There are synchronization problems you can recover from and ones you can't. You need to stay aligned on the encryption-block barrier, e.g. 64 bits for DES or 128 bits for some other algorithms. If you lose that, you're toast. But if you always pad your packets to multiples of the block size, you don't have a problem with UDP, since packets either arrive or don't. So if you lose a packet, then you've toasted the first 16 bytes of the next, but the rest of the packet and the rest of the conversation are ok. With TCP, you don't lose packets, though you don't always have convenient mechanisms for keeping track of packet boundaries, but you're always going to write in block-size chunks anyway.

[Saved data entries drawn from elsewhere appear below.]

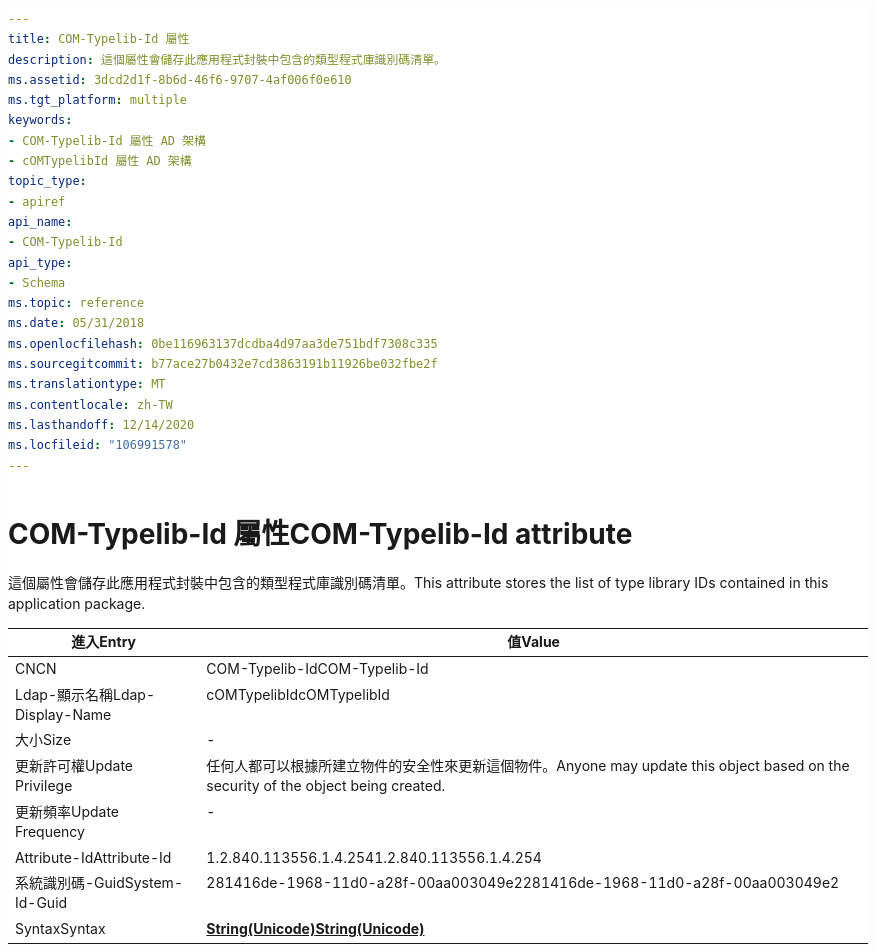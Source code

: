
 ```yaml
---
title: COM-Typelib-Id 屬性
description: 這個屬性會儲存此應用程式封裝中包含的類型程式庫識別碼清單。
ms.assetid: 3dcd2d1f-8b6d-46f6-9707-4af006f0e610
ms.tgt_platform: multiple
keywords:
- COM-Typelib-Id 屬性 AD 架構
- cOMTypelibId 屬性 AD 架構
topic_type:
- apiref
api_name:
- COM-Typelib-Id
api_type:
- Schema
ms.topic: reference
ms.date: 05/31/2018
ms.openlocfilehash: 0be116963137dcdba4d97aa3de751bdf7308c335
ms.sourcegitcommit: b77ace27b0432e7cd3863191b11926be032fbe2f
ms.translationtype: MT
ms.contentlocale: zh-TW
ms.lasthandoff: 12/14/2020
ms.locfileid: "106991578"
---
```

# <a name="com-typelib-id-attribute"></a><span data-ttu-id="944f2-105">COM-Typelib-Id 屬性</span><span class="sxs-lookup"><span data-stu-id="944f2-105">COM-Typelib-Id attribute</span></span>

<span data-ttu-id="944f2-106">這個屬性會儲存此應用程式封裝中包含的類型程式庫識別碼清單。</span><span class="sxs-lookup"><span data-stu-id="944f2-106">This attribute stores the list of type library IDs contained in this application package.</span></span>



| <span data-ttu-id="944f2-107">進入</span><span class="sxs-lookup"><span data-stu-id="944f2-107">Entry</span></span> | <span data-ttu-id="944f2-108">值</span><span class="sxs-lookup"><span data-stu-id="944f2-108">Value</span></span> |
|-------------------|----------------------------------------------------------------------------------|
| <span data-ttu-id="944f2-109">CN</span><span class="sxs-lookup"><span data-stu-id="944f2-109">CN</span></span>                | <span data-ttu-id="944f2-110">COM-Typelib-Id</span><span class="sxs-lookup"><span data-stu-id="944f2-110">COM-Typelib-Id</span></span>                                                                   |
| <span data-ttu-id="944f2-111">Ldap-顯示名稱</span><span class="sxs-lookup"><span data-stu-id="944f2-111">Ldap-Display-Name</span></span> | <span data-ttu-id="944f2-112">cOMTypelibId</span><span class="sxs-lookup"><span data-stu-id="944f2-112">cOMTypelibId</span></span>                                                                     |
| <span data-ttu-id="944f2-113">大小</span><span class="sxs-lookup"><span data-stu-id="944f2-113">Size</span></span>              | \-                                                                               |
| <span data-ttu-id="944f2-114">更新許可權</span><span class="sxs-lookup"><span data-stu-id="944f2-114">Update Privilege</span></span>  | <span data-ttu-id="944f2-115">任何人都可以根據所建立物件的安全性來更新這個物件。</span><span class="sxs-lookup"><span data-stu-id="944f2-115">Anyone may update this object based on the security of the object being created.</span></span> |
| <span data-ttu-id="944f2-116">更新頻率</span><span class="sxs-lookup"><span data-stu-id="944f2-116">Update Frequency</span></span>  | \-                                                                               |
| <span data-ttu-id="944f2-117">Attribute-Id</span><span class="sxs-lookup"><span data-stu-id="944f2-117">Attribute-Id</span></span>      | <span data-ttu-id="944f2-118">1.2.840.113556.1.4.254</span><span class="sxs-lookup"><span data-stu-id="944f2-118">1.2.840.113556.1.4.254</span></span>                                                           |
| <span data-ttu-id="944f2-119">系統識別碼-Guid</span><span class="sxs-lookup"><span data-stu-id="944f2-119">System-Id-Guid</span></span>    | <span data-ttu-id="944f2-120">281416de-1968-11d0-a28f-00aa003049e2</span><span class="sxs-lookup"><span data-stu-id="944f2-120">281416de-1968-11d0-a28f-00aa003049e2</span></span>                                             |
| <span data-ttu-id="944f2-121">Syntax</span><span class="sxs-lookup"><span data-stu-id="944f2-121">Syntax</span></span>            | [<span data-ttu-id="944f2-122">**String(Unicode)**</span><span class="sxs-lookup"><span data-stu-id="944f2-122">**String(Unicode)**</span></span>](s-string-unicode.md)                                      |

The rule of thumb is that you need at least twice as many bits of DH as you need of secure session key for your application, and you need at least as many bits of DH as you would need for RSA. You wouldn't want to use fewer than 1024 bits of RSA these days, so don't use fewer than 1024 bits of DH. That's enough for multiple 128-bit keys. There are various format proposals for turning the DH key into a session
key,
like using Hash(DHKey,YourIP,TheirIP,maybe-a-counter-or-Salt). 4096 may be overkill, but it depends a lot on how often you'll be rekeying and how long you're willing to watch the CPU crunch to set up a connection.
The D/H is going to be used just to generate a key to securely transfer a 4096 bit key for use in symmetrical crypto routines later in the program, for actual encryption of the chat/voice/file data transfers. Using 1024 bits of D/H is fine to generate a key-encryption key to just transfer the 4096bit key. I chose 4096 because it's large enough to be used in any symmetric crypto algorithm to max out it's key length.
Any symmetric algorithm will have maxed out by 256 bits, and most by 128, though you may want different keys for your two directions. So generating the DH key with 1024 bits is probably enough, though it doesn't hurt much to do 2048 or 4096 - no need for separately generating a key and shipping it. In particular, DH takes advantage of both machines' sources of randomness, which is a major win over something generated by one end unless you've got a good reason for it.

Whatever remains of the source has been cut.